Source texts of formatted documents
==*==
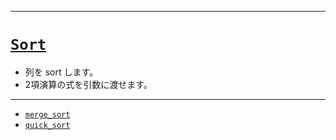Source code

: _____

# [`Sort`](https://github.com/titanium-22/Library_py/blob/main/Algorithm/Sort)
<!-- code=https://github.com/titanium-22/Library_py/blob/main/Algorithm\Sort\Sort.py -->

- 列を sort します。
- 2項演算の式を引数に渡せます。

_____

- [`merge_sort`](./merge_sort.md)
- [`quick_sort`](./quick_sort.md)
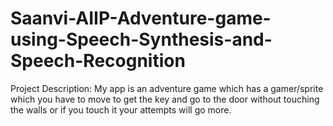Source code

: # Saanvi-AIIP-Adventure-game-using-Speech-Synthesis-and-Speech-Recognition
 Project Description: My app is an adventure game which has a gamer/sprite which you have to move to get the key and go to the door without touching the walls or if you touch it your attempts will go more.
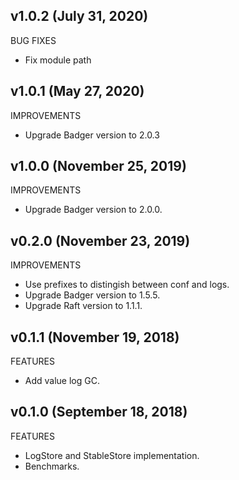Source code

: ## v1.0.2 (July 31, 2020)

BUG FIXES

* Fix module path

## v1.0.1 (May 27, 2020)

IMPROVEMENTS

* Upgrade Badger version to 2.0.3

## v1.0.0 (November 25, 2019)

IMPROVEMENTS

* Upgrade Badger version to 2.0.0.

## v0.2.0 (November 23, 2019)

IMPROVEMENTS

* Use prefixes to distingish between conf and logs.
* Upgrade Badger version to 1.5.5.
* Upgrade Raft version to 1.1.1.

## v0.1.1 (November 19, 2018)

FEATURES

* Add value log GC.

## v0.1.0 (September 18, 2018)

FEATURES

* LogStore and StableStore implementation.
* Benchmarks.
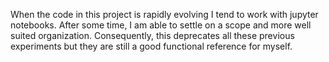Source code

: When the code in this project is rapidly evolving I tend to work with jupyter notebooks. After some time, I am able to settle on a scope and more well suited organization. Consequently, this deprecates all these previous experiments but they are still a good functional reference for myself.
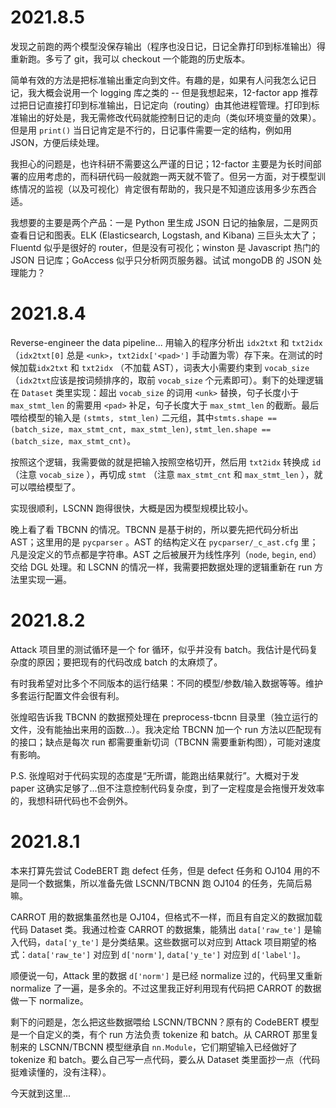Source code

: # 2021.8.5

发现之前跑的两个模型没保存输出（程序也没日记，日记全靠打印到标准输出）得重新跑。多亏了 git，我可以 checkout 一个能跑的历史版本。

简单有效的方法是把标准输出重定向到文件。有趣的是，如果有人问我怎么记日记，我大概会说用一个 logging 库之类的 -- 但是我想起来，12-factor app 推荐过把日记直接打印到标准输出，日记定向（routing）由其他进程管理。打印到标准输出的好处是，我无需修改代码就能控制日记的走向（类似环境变量的效果）。但是用 `print()` 当日记肯定是不行的，日记事件需要一定的结构，例如用 JSON，方便后续处理。

我担心的问题是，也许科研不需要这么严谨的日记；12-factor 主要是为长时间部署的应用考虑的，而科研代码一般就跑一两天就不管了。但另一方面，对于模型训练情况的监视（以及可视化）肯定很有帮助的，我只是不知道应该用多少东西合适。

我想要的主要是两个产品：一是 Python 里生成 JSON 日记的抽象层，二是网页查看日记和图表。ELK (Elasticsearch, Logstash, and Kibana) 三巨头太大了；Fluentd 似乎是很好的 router，但是没有可视化；winston 是 Javascript 热门的 JSON 日记库；GoAccess 似乎只分析网页服务器。试试 mongoDB 的 JSON 处理能力？



# 2021.8.4

Reverse-engineer the data pipeline... 用输入的程序分析出 `idx2txt` 和 `txt2idx` （`idx2txt[0]` 总是 `<unk>`，`txt2idx['<pad>']` 手动置为零）存下来。在测试的时候加载`idx2txt` 和 `txt2idx` （不加载 AST），词表大小需要约束到 `vocab_size`（`idx2txt`应该是按词频排序的，取前 `vocab_size` 个元素即可）。剩下的处理逻辑在 `Dataset` 类里实现：超出 `vocab_size` 的词用 `<unk>` 替换，句子长度小于`max_stmt_len` 的需要用 `<pad>` 补足，句子长度大于 `max_stmt_len` 的截断。最后喂给模型的输入是 `(stmts, stmt_len)` 二元组，其中`stmts.shape == (batch_size, max_stmt_cnt, max_stmt_len)`, `stmt_len.shape == (batch_size, max_stmt_cnt)`。

按照这个逻辑，我需要做的就是把输入按照空格切开，然后用 `txt2idx` 转换成 `id`（注意 `vocab_size` ），再切成 `stmt` （注意 `max_stmt_cnt` 和 `max_stmt_len` ），就可以喂给模型了。

实现很顺利，LSCNN 跑得很快，大概是因为模型规模比较小。



晚上看了看 TBCNN 的情况。TBCNN 是基于树的，所以要先把代码分析出 AST；这里用的是 `pycparser` 。AST 的结构定义在 `pycparser/_c_ast.cfg` 里；凡是没定义的节点都是字符串。AST 之后被展开为线性序列（`node`, `begin`, `end`）交给 DGL 处理。和 LSCNN 的情况一样，我需要把数据处理的逻辑重新在 run 方法里实现一遍。



# 2021.8.2

Attack 项目里的测试循环是一个 for 循环，似乎并没有 batch。我估计是代码复杂度的原因；要把现有的代码改成 batch 的太麻烦了。

有时我希望对比多个不同版本的运行结果：不同的模型/参数/输入数据等等。维护多套运行配置文件会很有利。

张煌昭告诉我 TBCNN 的数据预处理在 preprocess-tbcnn 目录里（独立运行的文件，没有能抽出来用的函数...）。我决定给 TBCNN 加一个 run 方法以匹配现有的接口；缺点是每次 run 都需要重新切词（TBCNN 需要重新构图），可能对速度有影响。

P.S. 张煌昭对于代码实现的态度是“无所谓，能跑出结果就行”。大概对于发 paper 这确实足够了...但不注意控制代码复杂度，到了一定程度是会拖慢开发效率的，我想科研代码也不会例外。



# 2021.8.1

本来打算先尝试 CodeBERT 跑 defect 任务，但是 defect 任务和 OJ104 用的不是同一个数据集，所以准备先做 LSCNN/TBCNN 跑 OJ104 的任务，先简后易嘛。

CARROT 用的数据集虽然也是 OJ104，但格式不一样，而且有自定义的数据加载代码 Dataset 类。我通过检查 CARROT 的数据集，能猜出 `data['raw_te']` 是输入代码，`data['y_te']` 是分类结果。这些数据可以对应到 Attack 项目期望的格式：`data['raw_te']` 对应到 `d['norm']`, `data['y_te']` 对应到 `d['label']`。

顺便说一句，Attack 里的数据 `d['norm']` 是已经 normalize 过的，代码里又重新 normalize 了一遍，是多余的。不过这里我正好利用现有代码把 CARROT 的数据做一下 normalize。

剩下的问题是，怎么把这些数据喂给 LSCNN/TBCNN？原有的 CodeBERT 模型是一个自定义的类，有个 run 方法负责 tokenize 和 batch。从 CARROT 那里复制来的 LSCNN/TBCNN 模型继承自 `nn.Module`，它们期望输入已经做好了 tokenize 和 batch。要么自己写一点代码，要么从 Dataset 类里面抄一点（代码挺难读懂的，没有注释）。

今天就到这里...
==*==
WHAT THE TASK ASKS: No lines before the one containing "CARROT 用的数据集虽然也是 OJ104，但格式不一样，而且有自定义的数据加载代码" belong in the answer; write out that line and each one after it exactly, through the end of the records.

YOUR RESPONSE:
CARROT 用的数据集虽然也是 OJ104，但格式不一样，而且有自定义的数据加载代码 Dataset 类。我通过检查 CARROT 的数据集，能猜出 `data['raw_te']` 是输入代码，`data['y_te']` 是分类结果。这些数据可以对应到 Attack 项目期望的格式：`data['raw_te']` 对应到 `d['norm']`, `data['y_te']` 对应到 `d['label']`。

顺便说一句，Attack 里的数据 `d['norm']` 是已经 normalize 过的，代码里又重新 normalize 了一遍，是多余的。不过这里我正好利用现有代码把 CARROT 的数据做一下 normalize。

剩下的问题是，怎么把这些数据喂给 LSCNN/TBCNN？原有的 CodeBERT 模型是一个自定义的类，有个 run 方法负责 tokenize 和 batch。从 CARROT 那里复制来的 LSCNN/TBCNN 模型继承自 `nn.Module`，它们期望输入已经做好了 tokenize 和 batch。要么自己写一点代码，要么从 Dataset 类里面抄一点（代码挺难读懂的，没有注释）。

今天就到这里...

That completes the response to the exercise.